O crítico e escritor inglês Kim Newman realçou que “Tubarão” inscreve-se na categoria do filme de “terror animal”, em que o homem é atacado por criaturas da natureza, um ataque inexplicável e irracional ou do qual é o responsável directo, e que no cinema tem a sua origem, e padrão, em “Os Pássaros”, de Alfred Hitchcock (1963). Mas na base do filme de Spielberg, e do seu enorme impacto colectivo, está, simplesmente, linearmente, um dos arquétipos das mais antigas narrativas da humanidade: o eterno combate do homem contra o monstro (o tubarão é um animal que chegou até nós do fundo das idades, pois há provas da sua existência há 420 milhões de anos atrás).

Tema musical de “Tubarão”

“Tubarão” lida também com medos ancestrais, atávicos, colectivos, embutidos no nosso inconsciente há milhares de anos: o escuro, e o ambiente líquido, fundo e negro, onde estamos totalmente vulneráveis e se podem esconder o inimigo, o predador ou a criatura monstruosa saída do início dos tempos. Arquétipos e medos que Steven Spielberg potenciou, manipulou e amplificou com superior talento cinematográfico, fazendo com que “Tubarão” seja hoje um filme tão eficaz, incómodo e assustador como no dia da sua estreia, há 40 anos.

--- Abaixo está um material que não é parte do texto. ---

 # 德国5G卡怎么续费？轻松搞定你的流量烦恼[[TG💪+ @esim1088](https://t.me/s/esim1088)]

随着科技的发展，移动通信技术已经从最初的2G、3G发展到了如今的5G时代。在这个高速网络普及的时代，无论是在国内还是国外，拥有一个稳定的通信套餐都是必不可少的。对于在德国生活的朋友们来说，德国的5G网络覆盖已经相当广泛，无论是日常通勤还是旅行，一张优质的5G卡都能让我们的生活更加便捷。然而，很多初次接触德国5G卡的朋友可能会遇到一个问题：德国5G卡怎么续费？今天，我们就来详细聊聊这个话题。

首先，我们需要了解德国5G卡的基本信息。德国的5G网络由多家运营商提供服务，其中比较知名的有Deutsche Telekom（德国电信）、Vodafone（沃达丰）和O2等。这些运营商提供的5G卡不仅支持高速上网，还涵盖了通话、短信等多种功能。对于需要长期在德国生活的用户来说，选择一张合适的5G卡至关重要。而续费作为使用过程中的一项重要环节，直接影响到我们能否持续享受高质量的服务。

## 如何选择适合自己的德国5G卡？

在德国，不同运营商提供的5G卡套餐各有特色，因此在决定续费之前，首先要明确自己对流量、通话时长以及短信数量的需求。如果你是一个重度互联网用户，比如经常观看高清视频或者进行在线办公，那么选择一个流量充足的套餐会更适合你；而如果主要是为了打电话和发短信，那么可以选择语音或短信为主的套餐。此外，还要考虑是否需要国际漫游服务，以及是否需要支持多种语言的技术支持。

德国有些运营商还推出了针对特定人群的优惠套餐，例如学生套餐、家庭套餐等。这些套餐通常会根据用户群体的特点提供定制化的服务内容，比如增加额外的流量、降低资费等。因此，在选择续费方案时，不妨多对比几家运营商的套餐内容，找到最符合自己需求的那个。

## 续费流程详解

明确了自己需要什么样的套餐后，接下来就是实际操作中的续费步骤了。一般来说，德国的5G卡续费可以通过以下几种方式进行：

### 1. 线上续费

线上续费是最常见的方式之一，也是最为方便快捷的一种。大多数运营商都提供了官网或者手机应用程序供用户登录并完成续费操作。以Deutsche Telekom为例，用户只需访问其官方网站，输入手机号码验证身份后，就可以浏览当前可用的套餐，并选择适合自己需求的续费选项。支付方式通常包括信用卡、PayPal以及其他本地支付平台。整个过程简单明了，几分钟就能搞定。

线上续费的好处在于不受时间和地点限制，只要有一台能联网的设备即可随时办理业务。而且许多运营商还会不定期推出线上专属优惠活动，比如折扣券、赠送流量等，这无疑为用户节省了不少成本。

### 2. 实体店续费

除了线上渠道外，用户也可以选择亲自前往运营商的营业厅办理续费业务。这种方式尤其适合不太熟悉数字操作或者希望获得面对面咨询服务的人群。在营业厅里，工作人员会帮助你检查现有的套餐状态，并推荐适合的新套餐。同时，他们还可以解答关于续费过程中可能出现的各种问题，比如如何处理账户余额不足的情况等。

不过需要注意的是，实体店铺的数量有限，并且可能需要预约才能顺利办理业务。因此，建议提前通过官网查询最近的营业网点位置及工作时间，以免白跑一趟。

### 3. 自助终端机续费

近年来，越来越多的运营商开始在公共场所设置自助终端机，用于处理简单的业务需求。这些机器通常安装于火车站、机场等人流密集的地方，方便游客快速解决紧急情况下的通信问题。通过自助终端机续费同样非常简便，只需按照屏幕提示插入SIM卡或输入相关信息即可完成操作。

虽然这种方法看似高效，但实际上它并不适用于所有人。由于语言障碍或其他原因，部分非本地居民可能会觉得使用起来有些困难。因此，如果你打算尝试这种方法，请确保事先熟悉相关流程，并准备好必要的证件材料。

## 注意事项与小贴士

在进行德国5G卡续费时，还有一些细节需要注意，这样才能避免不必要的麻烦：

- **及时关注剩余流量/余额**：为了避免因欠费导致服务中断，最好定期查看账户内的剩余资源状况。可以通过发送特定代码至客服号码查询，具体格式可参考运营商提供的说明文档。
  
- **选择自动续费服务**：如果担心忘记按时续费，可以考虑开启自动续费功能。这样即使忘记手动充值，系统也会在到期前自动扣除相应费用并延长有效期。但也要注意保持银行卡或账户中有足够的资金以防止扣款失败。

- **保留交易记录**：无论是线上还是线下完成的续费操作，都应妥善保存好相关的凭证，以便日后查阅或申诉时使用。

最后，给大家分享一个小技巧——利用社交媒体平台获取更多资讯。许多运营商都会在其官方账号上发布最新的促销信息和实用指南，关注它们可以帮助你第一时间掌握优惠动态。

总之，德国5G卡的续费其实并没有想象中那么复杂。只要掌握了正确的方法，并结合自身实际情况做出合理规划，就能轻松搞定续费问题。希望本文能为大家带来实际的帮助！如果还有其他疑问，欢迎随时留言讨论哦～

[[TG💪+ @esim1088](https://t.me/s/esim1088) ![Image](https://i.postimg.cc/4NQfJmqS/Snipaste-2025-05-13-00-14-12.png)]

Quando ao som do ominoso tema musical de John Williams, espalhou o medo nos cinemas e nas praias dos EUA. Nesse Verão, muita gente preferiu não ir ao banho e há notícias de vários falsos avistamentos de tubarões nas duas costas do país. Quanto aos conservacionistas, deploraram a má publicidade que o filme deu aos tubarões, reduzindo-os a implacáveis devoradores de homens.

https://youtu.be/pC3bh0Yj-Fs

Documentário “Jaws-The Inside Story”

Embora não tenha inventado a pólvora em termos de terror, “Tubarão” inventou outra coisa: o “blockbuster” de Verão, tal como ainda o conhecemos hoje na sua forma mais dispendiosa, mastodôntica e tecnologicamente sofisticada, e o modelo de negócio que o sustenta. Até “Tubarão” se estrear, o Verão era a estação pobre da indústria cinematográfica americana, em que Hollywood se via livre dos monos que não iam dar dinheiro nem à lei da bala, estreados em meia-dúzia de cinemas, guardando para o Inverno e o Natal, a época nobre, o “bife do lombo” dos títulos de qualidade e de grande entretenimento.

Com estreia a contra-ciclo e em “wide release” – ou seja, em centenas de cinemas simultaneamente por todo o país, saturando o mercado -, apoiada numa intensa campanha nos media que incluiu, pela primeira vez, o recurso à televisão à escala nacional) (só aí a produção gastou 700 mil dólares, soma nunca vista), e outra campanha inédita, de promoção da edição de bolso do livro de Peter Benchley, em que o escritor e os dois produtores do filme, Richard D. Zanuck e David Brown apareceram nos principais programas de televisão e de rádio dos EUA, e ainda um “merchandising” variadíssimo, “Tubarão” transformou-se num fenómeno nacional, no filme a ver, recuperando os custos em apenas duas semanas e tornando-se na primeiro fita a lucrar 100 milhões de dólares.

O monstro marinho tinha criado um novo monstro, a superprodução estival assente num conceito narrativo tão linear como espectacular, e uma segunda frente de rendimento para Hollywood. Como escreveu o crítico Peter Biskind, “‘Tubarão’ foi o cavalo de Tróia com que os grandes estúdios começaram a reafirmar o seu poder”.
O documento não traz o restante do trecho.